*LISTED ENTRIES:*

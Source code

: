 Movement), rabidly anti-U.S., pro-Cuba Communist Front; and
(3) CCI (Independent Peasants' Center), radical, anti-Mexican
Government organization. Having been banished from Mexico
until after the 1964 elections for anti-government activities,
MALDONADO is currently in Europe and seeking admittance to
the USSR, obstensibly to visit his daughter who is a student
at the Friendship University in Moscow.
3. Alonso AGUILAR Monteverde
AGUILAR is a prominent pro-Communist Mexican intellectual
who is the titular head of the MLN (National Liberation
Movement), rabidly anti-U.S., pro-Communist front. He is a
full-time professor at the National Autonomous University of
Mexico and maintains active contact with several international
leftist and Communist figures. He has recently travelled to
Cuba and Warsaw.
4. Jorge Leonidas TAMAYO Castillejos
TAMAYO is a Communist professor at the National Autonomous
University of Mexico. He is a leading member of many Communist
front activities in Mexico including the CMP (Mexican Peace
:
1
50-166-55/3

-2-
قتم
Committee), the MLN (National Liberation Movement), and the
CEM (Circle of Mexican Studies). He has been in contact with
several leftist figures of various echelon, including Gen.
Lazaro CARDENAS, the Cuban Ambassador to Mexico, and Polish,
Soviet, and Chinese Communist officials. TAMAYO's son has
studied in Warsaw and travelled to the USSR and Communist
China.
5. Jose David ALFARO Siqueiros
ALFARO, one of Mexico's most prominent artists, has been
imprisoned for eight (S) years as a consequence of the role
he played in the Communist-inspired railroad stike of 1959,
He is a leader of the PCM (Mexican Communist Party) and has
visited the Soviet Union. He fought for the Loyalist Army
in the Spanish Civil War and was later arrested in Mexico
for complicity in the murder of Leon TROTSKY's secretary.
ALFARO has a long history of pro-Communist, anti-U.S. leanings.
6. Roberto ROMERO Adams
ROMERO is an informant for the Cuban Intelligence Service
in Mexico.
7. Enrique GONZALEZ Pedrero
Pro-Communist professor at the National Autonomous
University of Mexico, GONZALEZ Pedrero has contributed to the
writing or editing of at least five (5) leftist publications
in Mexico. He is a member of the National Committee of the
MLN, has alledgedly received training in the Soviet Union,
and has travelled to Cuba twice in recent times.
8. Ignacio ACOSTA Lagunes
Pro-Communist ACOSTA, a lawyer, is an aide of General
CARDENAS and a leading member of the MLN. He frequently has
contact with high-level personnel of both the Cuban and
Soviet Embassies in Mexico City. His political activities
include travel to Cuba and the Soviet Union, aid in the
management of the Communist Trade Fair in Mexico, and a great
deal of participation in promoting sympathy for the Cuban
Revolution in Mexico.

*PROBLEM:* Your task is to copy exactly, and only, the lines from the line with "ALFARO, one of" through the last line of the entries, both included.

*RESULT FOR THIS EXERCISE:*
ALFARO, one of Mexico's most prominent artists, has been
imprisoned for eight (S) years as a consequence of the role
he played in the Communist-inspired railroad stike of 1959,
He is a leader of the PCM (Mexican Communist Party) and has
visited the Soviet Union. He fought for the Loyalist Army
in the Spanish Civil War and was later arrested in Mexico
for complicity in the murder of Leon TROTSKY's secretary.
ALFARO has a long history of pro-Communist, anti-U.S. leanings.
6. Roberto ROMERO Adams
ROMERO is an informant for the Cuban Intelligence Service
in Mexico.
7. Enrique GONZALEZ Pedrero
Pro-Communist professor at the National Autonomous
University of Mexico, GONZALEZ Pedrero has contributed to the
writing or editing of at least five (5) leftist publications
in Mexico. He is a member of the National Committee of the
MLN, has alledgedly received training in the Soviet Union,
and has travelled to Cuba twice in recent times.
8. Ignacio ACOSTA Lagunes
Pro-Communist ACOSTA, a lawyer, is an aide of General
CARDENAS and a leading member of the MLN. He frequently has
contact with high-level personnel of both the Cuban and
Soviet Embassies in Mexico City. His political activities
include travel to Cuba and the Soviet Union, aid in the
management of the Communist Trade Fair in Mexico, and a great
deal of participation in promoting sympathy for the Cuban
Revolution in Mexico.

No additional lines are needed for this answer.